As soon as the city administrator issue was brought up, Councilman Hansford Hatmaker made a motion to advertise in hopes of filling the position. But the motion soon died when Hatmaker failed to garner any support. This ceased all discussion on the topic. Terry Sweat, city finance director, will continue to act as the city administrator for LaFollette in the interim.
The water/sewer rate increase was the next issue to come before the council. Once again, the LaFollette Utility Board members and General Manager Kenny Baird were in attendance at the meeting. After the increase proposal was read, the council members took no action, essentially killing the ordinance before it could even come to a vote.
The LaFollete Utility Board (LUB) had previously presented a water/sewer rate increase proposal to the city council over a month ago.
The increase proposed by LUB would be a 10-percent increase in January 2010 and a 10-percent increase in July of 2010. Baird also explained to the council and mayor at previous meetings and workshops that the rate proposal put forth by LUB was the smallest amount that would still allow the water department to break even.
“Even after the final increase, the minimum bill would only go to $12.65, which would still place LaFollette Utilities three dollars less than Caryville Jacksboro Utilities,” Baird said at last month’s LaFollette City Council workshop.

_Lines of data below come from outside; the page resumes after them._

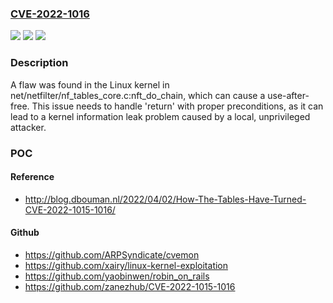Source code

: ### [CVE-2022-1016](https://cve.mitre.org/cgi-bin/cvename.cgi?name=CVE-2022-1016)
![](https://img.shields.io/static/v1?label=Product&message=Kernel&color=blue)
![](https://img.shields.io/static/v1?label=Version&message=n%2Fa&color=blue)
![](https://img.shields.io/static/v1?label=Vulnerability&message=CWE-824%20-%20Access%20of%20Uninitialized%20Pointer.&color=brighgreen)

### Description

A flaw was found in the Linux kernel in net/netfilter/nf_tables_core.c:nft_do_chain, which can cause a use-after-free. This issue needs to handle 'return' with proper preconditions, as it can lead to a kernel information leak problem caused by a local, unprivileged attacker.

### POC

#### Reference
- http://blog.dbouman.nl/2022/04/02/How-The-Tables-Have-Turned-CVE-2022-1015-1016/

#### Github
- https://github.com/ARPSyndicate/cvemon
- https://github.com/xairy/linux-kernel-exploitation
- https://github.com/yaobinwen/robin_on_rails
- https://github.com/zanezhub/CVE-2022-1015-1016


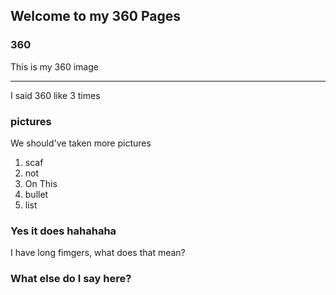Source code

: ## Welcome to my 360 Pages

### 360

This is my 360 image

<script src="//360.vizor.io/scripts/embed.js" data-vizorurl="https://360.vizor.io/embed/v/9pxyy" ></script>

***
I said 360 like 3 times

### pictures

We should've taken more pictures

1. scaf
2. not
3. On This
4. bullet
5. list

### Yes it does hahahaha

I have long fimgers, what does that mean?

### What else do I say here?
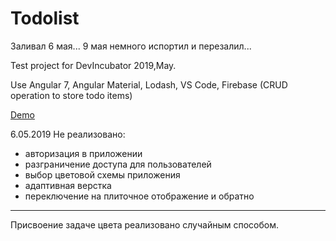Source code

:# Todolist

Заливал 6 мая...
9 мая немного испортил и перезалил...

Test project for DevIncubator
2019,May.

Use Angular 7, Angular Material, Lodash, VS Code, Firebase (CRUD operation to store todo items)

[Demo](https://zmichgen.github.io/todo-list-angular/)

6.05.2019 Не реализовано:

- авторизация в приложении
- разграничение доступа для пользователей
- выбор цветовой схемы приложения
- адаптивная верстка
- переключение на плиточное отображение и обратно

---

Присвоение задаче цвета реализовано случайным способом.
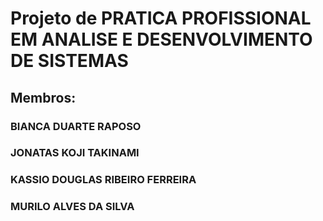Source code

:# Projeto de PRATICA PROFISSIONAL EM ANALISE E DESENVOLVIMENTO DE SISTEMAS
## Membros: 
### BIANCA DUARTE RAPOSO
### JONATAS KOJI TAKINAMI
### KASSIO DOUGLAS RIBEIRO FERREIRA
### MURILO ALVES DA SILVA

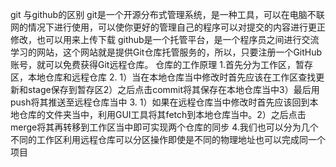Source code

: git 与github的区别
git是一个开源分布式管理系统，是一种工具，可以在电脑不联网的情况下进行使用，可以使你更好的管理自己的程序可以对提交的内容进行更正修改，也可以用来上传下载
github是一个托管平台，是一个程序员之间进行交流学习的网站，这个网站就是提供Git仓库托管服务的，所以，只要注册一个GitHub账号，就可以免费获得Git远程仓库。
仓库的工作原理
1.首先分为工作区，暂存区，本地仓库和远程仓库
2. 1）当在本地仓库当中修改时首先应该在工作区查找更新和stage保存到暂存区2）之后点击commit将其保存在本地仓库当中3）最后用push将其推送至远程仓库当中
3. 1）如果在远程仓库当中修改时首先应该回到本地仓库的文件夹当中，利用GUI工具将其fetch到本地仓库当中。2）之后点击merge将其再转移到工作区当中即可实现两个仓库的同步
4.我们也可以分为几个不同的工作区利用远程仓库可以分区操作即使是不同的物理地址也可以完成同一个项目
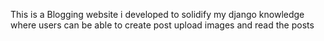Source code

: This is a Blogging website i developed to solidify my django knowledge where users can be able to create post upload images and read the posts
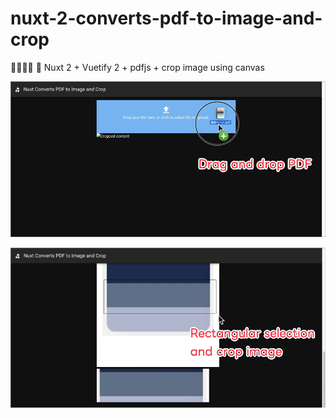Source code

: # nuxt-2-converts-pdf-to-image-and-crop

✌🏽✌🏽 📜 Nuxt 2 + Vuetify 2 + pdfjs + crop image using canvas

![](./docs/readme-drag-and-drop-pdf.png)

![](./docs/readme-rectangular-selection-and-crop-image.png)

After the ordinance died, Councilman Bob Fannon suggested another meeting.
“We really need to set up a meeting with the utility board to discuss this further,” Fannon said.
“That’s fine Terry, go ahead and set up a meeting,” Mayor Mike Stanfield agreed.
Baird said he and the board were more than willing to meet with the city council to discuss the issue once again.
“I plan to get with Terry and see when we can set up another workshop to see what they (city council) have on their minds,” Baird said on Wednesday morning.
He said that he hoped persistence would pay off and that the council would realize how bad the water/wastewater department needs the increase. Until a decision has been made, the wastewater department will continue losing money.
“It’s kind of like being in quicksand. You don’t go under all at once, but you’re still sinking,” Baird said of the continuous financial loss in the water/wastewater department.
Utility board member Mark Hoskins said he felt that the city council knew the utility’s need for an increase and that he did not understand what the hold up was.
“It’s obvious to every member of the city council that we need a rate increase to sustain the water/sewer service to the community. Why this issue doesn’t even deserve a response from the city council is what I’m having a hard time understanding,” Hoskins said in reference to the council not even making a motion or discussing the rate increase.
The council did make a decision on the library project, voting to allow architect Jeff Johnson to begin site studies on the two proposed locations at a cost of $10,750 to the city. LaFollette Librarian Nancy Green said she was pleased that the project was moving forward.